Per scelta o per bisogno?

Sono molte le persone che hanno lavorato durante il primo maggio. Oltre 4 milioni e mezzo

Non c’è orario lavorativo, le vacanze sono flessibili e le feste “comandate” non sono poi così intoccabili. È l’esercito dei lavoratori autonomi che dettano i loro ritmi in base alle esigenze del mercato e della concorrenza. E, in tempo di crisi, è davvero troppo facile trovare chi preferisce qualche euro in più alle ferie. Senza contare che, in giorni come il primo maggio, la paga è più alta. E allora camerieri, agricoltori, medici, tramvieri… insomma tutti quei lavoratori h24 invece di andare a “festeggiarsi” scelgono il lavoro.
In tutto, secondo le stime della Cgia di Mestre, sono ben un milione e mezzo le persone che possono decidere se e quanto lavorare anche nei giorni di festa. Un milione e mezzo di lavoratori autonomi che si aggiungono ai 3 milioni di lavoratori dipendenti normalmente occupati la domenica.

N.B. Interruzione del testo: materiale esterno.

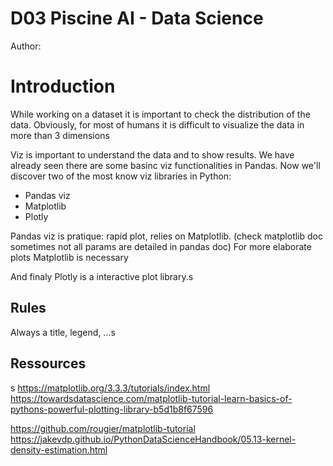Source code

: # D03  Piscine AI - Data Science

Author:

# Introduction

While working on a dataset it is important to check the distribution of the data. Obviously, for most of humans it is difficult to visualize the data in more than 3 dimensions

Viz is important to understand the data and to show results. We have already seen there are some basinc viz functionalities in Pandas.
Now we'll discover two of the most know viz libraries in Python:

- Pandas viz
- Matplotlib
- Plotly

Pandas viz is pratique: rapid plot, relies on Matplotlib. (check matplotlib doc sometimes not all params are detailed in pandas doc)
For more elaborate plots Matplotlib is necessary

And finaly Plotly is a interactive plot library.s

## Rules

Always a title, legend, ...s

## Ressources
s
https://matplotlib.org/3.3.3/tutorials/index.html
https://towardsdatascience.com/matplotlib-tutorial-learn-basics-of-pythons-powerful-plotting-library-b5d1b8f67596

https://github.com/rougier/matplotlib-tutorial
https://jakevdp.github.io/PythonDataScienceHandbook/05.13-kernel-density-estimation.html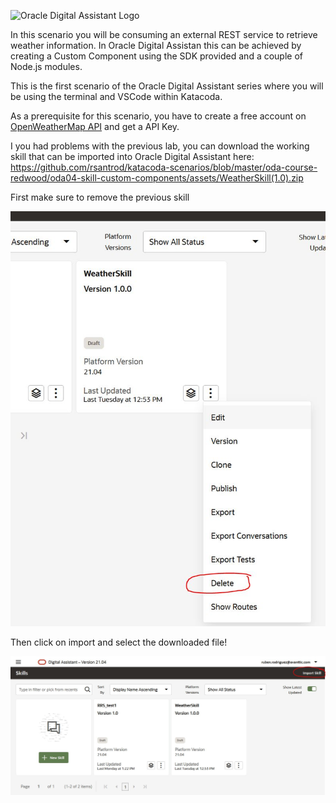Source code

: ![Oracle Digital Assistant Logo](assets/oda-sticker.jpg)

In this scenario you will be consuming an external REST service to retrieve weather information.
In Oracle Digital Assistan this can be achieved by creating a Custom Component using the SDK provided and a couple of Node.js modules.

This is the first scenario of the Oracle Digital Assistant series where you will be using the terminal and VSCode within Katacoda.

As a prerequisite for this scenario, you have to create a free account on [OpenWeatherMap API](https://openweathermap.org/) and get a API Key.



I you had problems with the previous lab, you can download the working skill that can be imported into Oracle Digital Assistant here: https://github.com/rsantrod/katacoda-scenarios/blob/master/oda-course-redwood/oda04-skill-custom-components/assets/WeatherSkill(1.0).zip



First make sure to remove the previous skill

![Oracle Digital Assistant - Remove Skill](assets/remove-skill.jpg)

Then click on import and select the downloaded file!

![Oracle Digital Assistant - Import Skill](assets/import-skill.jpg)


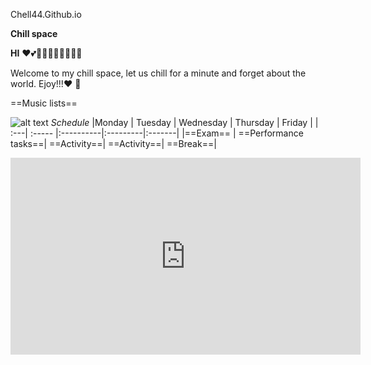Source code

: Chell44.Github.io


**Chill space** 

**HI**
❤💕💖💖💖💖💖💖💖💖


Welcome to my chill space, let us chill for a minute and forget about the world. Ejoy!!!:heart: :rainbow: 

  ==Music lists==


![alt text](https://wallpaperaccess.com/full/101870.jpg)
*Schedule*
|Monday | Tuesday | Wednesday | Thursday | Friday |
|   :---|  :----- |:----------|:---------|:-------|
|==Exam==  | ==Performance tasks==| ==Activity==| ==Activity==| ==Break==|
<iframe width="560" height="315" src="https://www.youtube.com/embed/7Ug6Ya_eiWU" title="YouTube video player" frameborder="0" allow="accelerometer; autoplay; clipboard-write; encrypted-media; gyroscope; picture-in-picture" allowfullscreen></iframe>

Tra questi ci sono anche i commercialisti. In qualità di liberi professionisti sono loro che decidono il ritmo del lavoro a seconda delle pratiche da sbrigare. Spesso, anche questa categoria sacrifica la domenica, le ferie e feste come il primo maggio. La scelta è libera, certo. Ma ci si potrebbe chiedere se è, in qualche modo, indotta. Indotta da un mercato del lavoro che ha una concorrenza spesso al “ribasso”, in cui è difficile inserirsi. I giovani professionisti fanno spesso fatica ad avviare la propria attività, hanno poco tempo a disposizione per sbagliare e farsi esperienza. E il ritorno economico non è subito soddisfacente.
Il lavoro nobilita l’uomo, ma non esaurisce le sue sfaccettature. E allora bisogna interrogarsi sulla qualità di vita delle prossime generazioni e sullo stato del mercato del lavoro oggi, quale futuro offre. Ognuno dei lettori può dare la propria risposta.
C’è chi del lavoro non può fare a meno né a Natale o a Ferragosto e c’è chi vorrebbe, ma non può.